Data extracted from a collection:
◇ ◇ ◇

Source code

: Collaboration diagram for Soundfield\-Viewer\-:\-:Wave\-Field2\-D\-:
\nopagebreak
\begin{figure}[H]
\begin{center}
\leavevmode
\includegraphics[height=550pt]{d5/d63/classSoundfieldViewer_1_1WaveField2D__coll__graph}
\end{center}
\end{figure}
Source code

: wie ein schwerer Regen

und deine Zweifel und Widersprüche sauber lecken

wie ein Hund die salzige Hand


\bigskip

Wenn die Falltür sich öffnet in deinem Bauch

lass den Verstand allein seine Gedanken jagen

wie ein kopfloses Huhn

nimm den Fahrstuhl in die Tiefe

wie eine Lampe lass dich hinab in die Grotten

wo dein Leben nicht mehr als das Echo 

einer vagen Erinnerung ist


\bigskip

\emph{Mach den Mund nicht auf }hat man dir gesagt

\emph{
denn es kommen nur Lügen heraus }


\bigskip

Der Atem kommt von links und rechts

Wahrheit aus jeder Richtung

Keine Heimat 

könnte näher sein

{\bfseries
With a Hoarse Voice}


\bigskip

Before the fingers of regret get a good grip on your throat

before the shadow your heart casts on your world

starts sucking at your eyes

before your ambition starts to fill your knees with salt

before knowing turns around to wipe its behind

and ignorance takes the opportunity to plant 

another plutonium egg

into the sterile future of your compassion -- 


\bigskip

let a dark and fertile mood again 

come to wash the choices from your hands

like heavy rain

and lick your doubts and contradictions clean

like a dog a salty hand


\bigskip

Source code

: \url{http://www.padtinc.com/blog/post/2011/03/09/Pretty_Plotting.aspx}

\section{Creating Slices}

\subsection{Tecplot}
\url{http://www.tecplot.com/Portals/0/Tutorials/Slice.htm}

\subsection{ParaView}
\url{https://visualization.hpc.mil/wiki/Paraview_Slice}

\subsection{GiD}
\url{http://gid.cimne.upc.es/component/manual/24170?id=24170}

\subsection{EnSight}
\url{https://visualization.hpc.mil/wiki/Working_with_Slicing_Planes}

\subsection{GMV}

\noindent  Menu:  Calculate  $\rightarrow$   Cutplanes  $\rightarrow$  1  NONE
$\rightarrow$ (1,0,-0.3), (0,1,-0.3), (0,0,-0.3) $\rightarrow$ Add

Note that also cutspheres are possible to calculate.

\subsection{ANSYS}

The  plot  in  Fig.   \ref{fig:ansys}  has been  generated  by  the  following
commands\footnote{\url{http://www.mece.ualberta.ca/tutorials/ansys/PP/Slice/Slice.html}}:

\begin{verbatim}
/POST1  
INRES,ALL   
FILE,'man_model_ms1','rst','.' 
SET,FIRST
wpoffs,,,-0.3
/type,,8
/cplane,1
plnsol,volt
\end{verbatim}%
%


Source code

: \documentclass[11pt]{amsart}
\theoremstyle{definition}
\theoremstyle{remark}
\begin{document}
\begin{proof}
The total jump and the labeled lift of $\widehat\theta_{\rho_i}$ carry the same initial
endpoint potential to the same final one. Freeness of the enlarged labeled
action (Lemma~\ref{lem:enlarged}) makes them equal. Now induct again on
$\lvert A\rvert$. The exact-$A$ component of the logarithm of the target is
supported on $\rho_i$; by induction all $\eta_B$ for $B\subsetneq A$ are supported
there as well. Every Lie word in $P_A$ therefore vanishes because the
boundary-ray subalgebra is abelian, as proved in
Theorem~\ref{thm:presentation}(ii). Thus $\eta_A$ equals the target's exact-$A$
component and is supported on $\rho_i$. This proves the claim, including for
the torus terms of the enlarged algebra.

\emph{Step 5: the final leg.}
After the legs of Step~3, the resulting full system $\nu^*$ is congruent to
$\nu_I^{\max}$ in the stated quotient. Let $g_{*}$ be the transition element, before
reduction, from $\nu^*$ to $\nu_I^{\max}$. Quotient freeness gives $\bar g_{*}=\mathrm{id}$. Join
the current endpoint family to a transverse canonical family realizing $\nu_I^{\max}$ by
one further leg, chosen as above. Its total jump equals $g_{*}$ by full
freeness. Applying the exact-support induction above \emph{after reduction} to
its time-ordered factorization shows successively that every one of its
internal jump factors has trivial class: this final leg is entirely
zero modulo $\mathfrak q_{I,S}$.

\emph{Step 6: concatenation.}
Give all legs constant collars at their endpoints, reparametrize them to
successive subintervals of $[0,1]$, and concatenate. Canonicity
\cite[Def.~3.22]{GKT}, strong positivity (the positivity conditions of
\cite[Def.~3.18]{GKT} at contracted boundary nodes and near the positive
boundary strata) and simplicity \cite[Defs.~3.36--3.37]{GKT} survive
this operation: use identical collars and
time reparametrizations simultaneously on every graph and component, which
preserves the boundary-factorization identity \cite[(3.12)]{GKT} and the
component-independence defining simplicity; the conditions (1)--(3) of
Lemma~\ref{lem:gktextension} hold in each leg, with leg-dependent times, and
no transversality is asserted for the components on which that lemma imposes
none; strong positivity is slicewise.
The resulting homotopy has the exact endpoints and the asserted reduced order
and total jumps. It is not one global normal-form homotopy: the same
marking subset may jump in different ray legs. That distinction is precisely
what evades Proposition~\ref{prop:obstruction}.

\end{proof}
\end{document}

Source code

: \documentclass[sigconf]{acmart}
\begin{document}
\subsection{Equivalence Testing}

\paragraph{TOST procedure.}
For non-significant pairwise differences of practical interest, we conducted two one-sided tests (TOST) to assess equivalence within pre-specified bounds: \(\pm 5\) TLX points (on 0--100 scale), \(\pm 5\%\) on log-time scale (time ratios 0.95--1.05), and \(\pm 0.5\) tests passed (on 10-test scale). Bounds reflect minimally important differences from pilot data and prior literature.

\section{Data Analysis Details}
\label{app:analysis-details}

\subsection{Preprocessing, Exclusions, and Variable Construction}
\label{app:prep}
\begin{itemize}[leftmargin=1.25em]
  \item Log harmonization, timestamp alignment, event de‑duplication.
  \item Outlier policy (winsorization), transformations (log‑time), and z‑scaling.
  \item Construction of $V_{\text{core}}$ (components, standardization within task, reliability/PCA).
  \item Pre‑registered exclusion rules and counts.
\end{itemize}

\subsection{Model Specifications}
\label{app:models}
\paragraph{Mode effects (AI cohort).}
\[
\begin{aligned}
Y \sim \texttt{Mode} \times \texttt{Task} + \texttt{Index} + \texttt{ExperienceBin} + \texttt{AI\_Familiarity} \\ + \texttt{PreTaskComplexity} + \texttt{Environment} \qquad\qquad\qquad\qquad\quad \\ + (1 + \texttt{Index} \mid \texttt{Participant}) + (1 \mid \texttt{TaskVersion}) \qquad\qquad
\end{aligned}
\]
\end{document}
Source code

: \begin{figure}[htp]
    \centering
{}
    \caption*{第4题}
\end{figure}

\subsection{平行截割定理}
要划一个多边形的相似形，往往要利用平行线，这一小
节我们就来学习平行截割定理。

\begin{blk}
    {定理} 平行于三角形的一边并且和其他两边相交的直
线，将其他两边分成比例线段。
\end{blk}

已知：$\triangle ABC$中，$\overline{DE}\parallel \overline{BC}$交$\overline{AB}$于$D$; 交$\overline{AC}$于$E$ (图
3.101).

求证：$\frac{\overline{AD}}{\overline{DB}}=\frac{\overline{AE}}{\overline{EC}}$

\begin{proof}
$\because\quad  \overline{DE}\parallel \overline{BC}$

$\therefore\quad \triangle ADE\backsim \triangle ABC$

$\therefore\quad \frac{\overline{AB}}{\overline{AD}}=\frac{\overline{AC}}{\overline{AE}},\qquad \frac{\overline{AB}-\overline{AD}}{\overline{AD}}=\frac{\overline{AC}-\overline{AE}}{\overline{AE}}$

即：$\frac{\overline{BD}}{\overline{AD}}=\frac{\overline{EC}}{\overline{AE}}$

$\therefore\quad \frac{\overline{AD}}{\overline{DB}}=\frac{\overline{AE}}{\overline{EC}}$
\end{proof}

◇ ◇ ◇

[TASK DESCRIPTION]: If a line in the entries includes the word "Construction", copy that line out.

[OUTPUT FOR THIS TASK]:
\subsection{Preprocessing, Exclusions, and Variable Construction}
  \item Construction of $V_{\text{core}}$ (components, standardization within task, reliability/PCA).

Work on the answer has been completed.